THE PROBLEM: From the entries below, return exactly the lines beginning at the one that contains "been removed." and ending at the one that contains "this means, a", both of them included, and only those lines.

RECORDS FOR THIS TASK:
▬▬▬▬▬▬

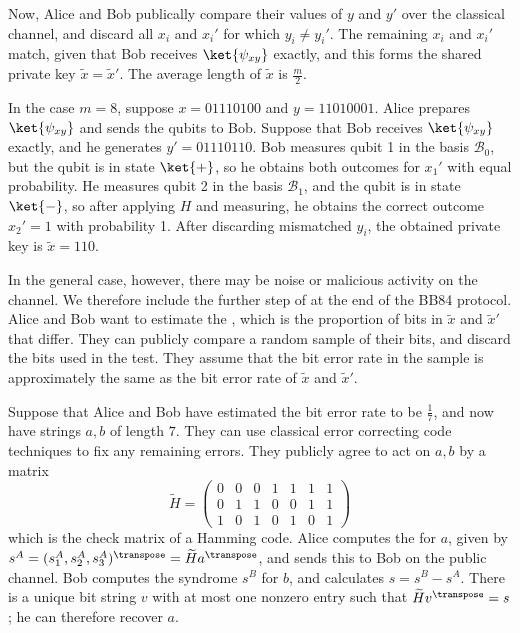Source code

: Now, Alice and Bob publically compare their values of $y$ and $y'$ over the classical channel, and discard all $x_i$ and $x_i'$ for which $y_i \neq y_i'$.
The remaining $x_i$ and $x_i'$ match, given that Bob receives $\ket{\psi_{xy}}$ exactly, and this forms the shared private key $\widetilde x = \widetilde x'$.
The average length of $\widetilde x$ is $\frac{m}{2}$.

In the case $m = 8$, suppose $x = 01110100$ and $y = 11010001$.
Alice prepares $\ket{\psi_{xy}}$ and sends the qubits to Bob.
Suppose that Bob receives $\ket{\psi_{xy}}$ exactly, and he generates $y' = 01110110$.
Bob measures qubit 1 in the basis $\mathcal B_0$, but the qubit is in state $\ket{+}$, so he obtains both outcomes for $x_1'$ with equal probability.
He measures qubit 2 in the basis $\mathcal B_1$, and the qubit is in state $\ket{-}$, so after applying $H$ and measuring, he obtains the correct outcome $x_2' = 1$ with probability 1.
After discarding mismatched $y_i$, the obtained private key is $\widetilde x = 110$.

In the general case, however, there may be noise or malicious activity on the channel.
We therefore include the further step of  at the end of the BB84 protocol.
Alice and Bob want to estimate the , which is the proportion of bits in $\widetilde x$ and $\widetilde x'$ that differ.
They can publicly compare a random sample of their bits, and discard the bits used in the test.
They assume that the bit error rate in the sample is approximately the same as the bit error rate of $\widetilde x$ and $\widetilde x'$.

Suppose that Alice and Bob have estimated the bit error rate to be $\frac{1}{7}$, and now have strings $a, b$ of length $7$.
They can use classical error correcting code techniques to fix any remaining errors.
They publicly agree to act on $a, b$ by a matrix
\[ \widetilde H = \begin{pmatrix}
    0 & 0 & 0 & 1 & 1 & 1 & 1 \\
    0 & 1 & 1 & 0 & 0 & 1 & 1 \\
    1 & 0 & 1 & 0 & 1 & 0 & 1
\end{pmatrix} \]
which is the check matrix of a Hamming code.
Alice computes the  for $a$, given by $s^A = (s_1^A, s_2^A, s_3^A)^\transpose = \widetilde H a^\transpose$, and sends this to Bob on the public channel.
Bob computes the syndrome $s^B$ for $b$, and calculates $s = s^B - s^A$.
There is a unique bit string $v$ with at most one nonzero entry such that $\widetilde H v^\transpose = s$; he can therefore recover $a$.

▬▬▬▬▬▬

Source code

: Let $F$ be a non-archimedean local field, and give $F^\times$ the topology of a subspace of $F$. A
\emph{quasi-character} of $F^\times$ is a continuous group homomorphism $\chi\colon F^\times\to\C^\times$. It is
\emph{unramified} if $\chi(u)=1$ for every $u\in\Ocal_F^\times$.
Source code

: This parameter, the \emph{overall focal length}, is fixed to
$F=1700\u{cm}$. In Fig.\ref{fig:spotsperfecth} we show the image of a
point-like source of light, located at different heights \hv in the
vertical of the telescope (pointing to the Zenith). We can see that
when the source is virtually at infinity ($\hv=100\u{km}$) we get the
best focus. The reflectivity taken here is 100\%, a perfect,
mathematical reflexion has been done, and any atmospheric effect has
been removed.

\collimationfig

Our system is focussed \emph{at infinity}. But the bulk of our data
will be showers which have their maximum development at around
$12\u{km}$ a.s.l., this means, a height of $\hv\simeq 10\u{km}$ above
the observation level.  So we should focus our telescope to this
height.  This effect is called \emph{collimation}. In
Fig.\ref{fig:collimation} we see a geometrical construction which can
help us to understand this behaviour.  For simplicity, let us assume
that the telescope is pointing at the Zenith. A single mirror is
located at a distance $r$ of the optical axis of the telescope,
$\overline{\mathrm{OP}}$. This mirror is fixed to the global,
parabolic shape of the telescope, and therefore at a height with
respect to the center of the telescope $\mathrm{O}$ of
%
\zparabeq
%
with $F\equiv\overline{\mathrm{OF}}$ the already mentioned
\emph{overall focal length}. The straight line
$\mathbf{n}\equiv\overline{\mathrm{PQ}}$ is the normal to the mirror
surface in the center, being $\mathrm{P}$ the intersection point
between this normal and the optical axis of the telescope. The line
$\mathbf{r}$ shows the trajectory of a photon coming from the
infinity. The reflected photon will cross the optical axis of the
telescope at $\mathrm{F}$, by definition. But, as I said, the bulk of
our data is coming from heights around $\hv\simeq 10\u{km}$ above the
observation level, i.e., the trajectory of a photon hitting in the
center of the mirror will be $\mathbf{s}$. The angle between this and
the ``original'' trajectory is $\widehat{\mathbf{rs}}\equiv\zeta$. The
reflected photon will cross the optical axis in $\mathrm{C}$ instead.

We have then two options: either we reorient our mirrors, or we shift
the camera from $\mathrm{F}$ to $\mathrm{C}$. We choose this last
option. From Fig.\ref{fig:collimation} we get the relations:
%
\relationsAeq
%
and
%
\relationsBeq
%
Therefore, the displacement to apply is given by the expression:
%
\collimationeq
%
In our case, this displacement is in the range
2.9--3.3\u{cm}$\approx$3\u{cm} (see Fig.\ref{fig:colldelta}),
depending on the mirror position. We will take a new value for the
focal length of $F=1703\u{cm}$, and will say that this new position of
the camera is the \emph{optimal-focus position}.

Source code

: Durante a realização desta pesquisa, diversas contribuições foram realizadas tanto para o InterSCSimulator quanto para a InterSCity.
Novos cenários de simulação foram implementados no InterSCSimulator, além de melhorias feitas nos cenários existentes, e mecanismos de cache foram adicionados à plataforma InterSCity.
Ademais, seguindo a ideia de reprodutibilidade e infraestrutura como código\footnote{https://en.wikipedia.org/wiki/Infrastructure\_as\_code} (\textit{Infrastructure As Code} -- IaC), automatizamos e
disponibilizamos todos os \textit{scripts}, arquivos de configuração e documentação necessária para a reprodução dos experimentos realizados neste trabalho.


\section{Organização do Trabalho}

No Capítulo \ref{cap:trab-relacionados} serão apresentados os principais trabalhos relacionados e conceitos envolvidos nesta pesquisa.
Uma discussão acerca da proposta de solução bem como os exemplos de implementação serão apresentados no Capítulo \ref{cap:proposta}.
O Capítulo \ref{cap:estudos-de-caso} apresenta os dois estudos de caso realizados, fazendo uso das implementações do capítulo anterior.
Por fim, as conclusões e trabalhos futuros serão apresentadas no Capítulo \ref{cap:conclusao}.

▬▬▬▬▬▬

EXERCISE RESPONSE:
been removed.

\collimationfig

Our system is focussed \emph{at infinity}. But the bulk of our data
will be showers which have their maximum development at around
$12\u{km}$ a.s.l., this means, a height of $\hv\simeq 10\u{km}$ above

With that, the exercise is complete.